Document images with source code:
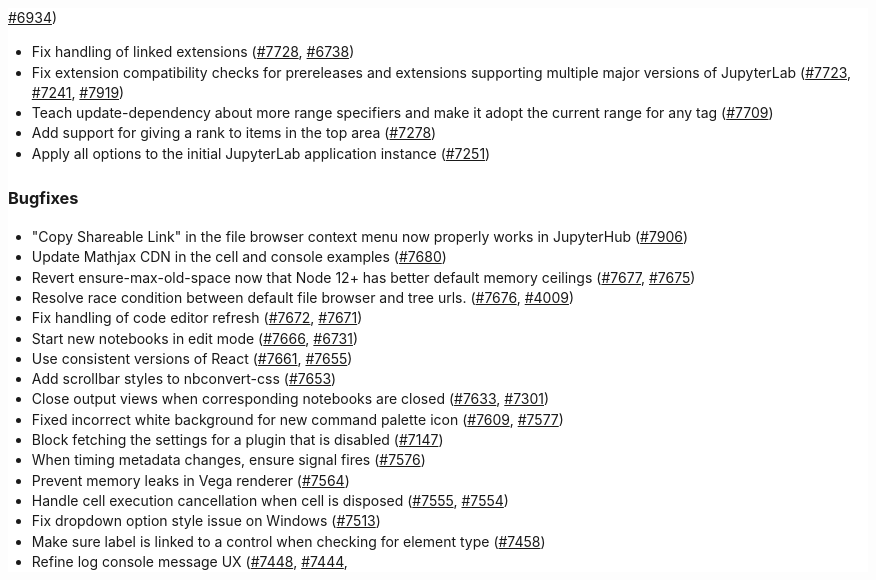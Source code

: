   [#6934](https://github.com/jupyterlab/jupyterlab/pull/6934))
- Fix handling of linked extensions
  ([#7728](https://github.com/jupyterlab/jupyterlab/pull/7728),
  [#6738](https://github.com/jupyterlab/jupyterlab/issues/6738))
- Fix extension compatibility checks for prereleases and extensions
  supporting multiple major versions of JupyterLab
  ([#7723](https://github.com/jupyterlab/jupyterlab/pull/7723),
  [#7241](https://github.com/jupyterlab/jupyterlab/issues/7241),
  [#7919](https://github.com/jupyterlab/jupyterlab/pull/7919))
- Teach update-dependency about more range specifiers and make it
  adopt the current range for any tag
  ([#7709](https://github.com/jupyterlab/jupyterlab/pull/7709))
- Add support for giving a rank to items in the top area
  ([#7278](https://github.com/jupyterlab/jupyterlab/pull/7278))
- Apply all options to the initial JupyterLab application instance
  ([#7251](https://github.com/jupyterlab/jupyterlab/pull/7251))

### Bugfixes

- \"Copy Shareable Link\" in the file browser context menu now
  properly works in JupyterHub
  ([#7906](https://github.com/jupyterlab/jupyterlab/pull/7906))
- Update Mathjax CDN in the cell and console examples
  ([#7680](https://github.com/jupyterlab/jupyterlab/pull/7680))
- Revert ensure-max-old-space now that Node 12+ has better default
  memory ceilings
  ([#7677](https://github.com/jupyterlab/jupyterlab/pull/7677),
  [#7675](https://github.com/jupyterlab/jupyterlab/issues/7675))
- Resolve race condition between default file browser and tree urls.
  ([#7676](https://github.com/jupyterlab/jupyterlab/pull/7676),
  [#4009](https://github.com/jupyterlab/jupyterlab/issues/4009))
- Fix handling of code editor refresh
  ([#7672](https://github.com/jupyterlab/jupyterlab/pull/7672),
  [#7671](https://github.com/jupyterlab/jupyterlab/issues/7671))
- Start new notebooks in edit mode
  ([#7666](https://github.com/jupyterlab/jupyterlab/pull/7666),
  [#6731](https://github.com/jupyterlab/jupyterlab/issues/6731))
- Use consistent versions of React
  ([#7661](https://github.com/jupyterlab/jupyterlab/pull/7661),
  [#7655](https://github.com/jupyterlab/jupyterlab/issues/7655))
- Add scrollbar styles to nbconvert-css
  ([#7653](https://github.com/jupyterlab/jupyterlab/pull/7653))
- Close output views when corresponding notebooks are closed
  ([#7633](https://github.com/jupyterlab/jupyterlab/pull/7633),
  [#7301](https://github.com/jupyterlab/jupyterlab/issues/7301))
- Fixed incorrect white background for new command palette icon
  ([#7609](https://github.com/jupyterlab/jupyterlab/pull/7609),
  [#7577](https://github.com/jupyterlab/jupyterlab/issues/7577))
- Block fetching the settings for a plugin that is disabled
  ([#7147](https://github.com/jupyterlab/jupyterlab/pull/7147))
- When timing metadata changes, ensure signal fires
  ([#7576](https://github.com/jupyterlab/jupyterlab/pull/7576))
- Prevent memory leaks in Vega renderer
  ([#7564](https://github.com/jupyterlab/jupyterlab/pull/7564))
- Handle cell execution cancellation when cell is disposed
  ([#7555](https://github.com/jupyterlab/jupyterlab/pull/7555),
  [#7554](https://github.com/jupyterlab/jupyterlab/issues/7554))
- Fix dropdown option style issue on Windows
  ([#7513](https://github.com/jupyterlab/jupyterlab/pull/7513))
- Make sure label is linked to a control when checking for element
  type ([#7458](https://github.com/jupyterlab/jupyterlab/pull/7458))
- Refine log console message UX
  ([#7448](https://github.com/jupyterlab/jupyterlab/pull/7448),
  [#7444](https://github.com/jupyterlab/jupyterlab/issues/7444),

■ Exercise: For the string "default", go through the entries above and copy each line where it occurs.

■ Solved problem:
- Revert ensure-max-old-space now that Node 12+ has better default
- Resolve race condition between default file browser and tree urls.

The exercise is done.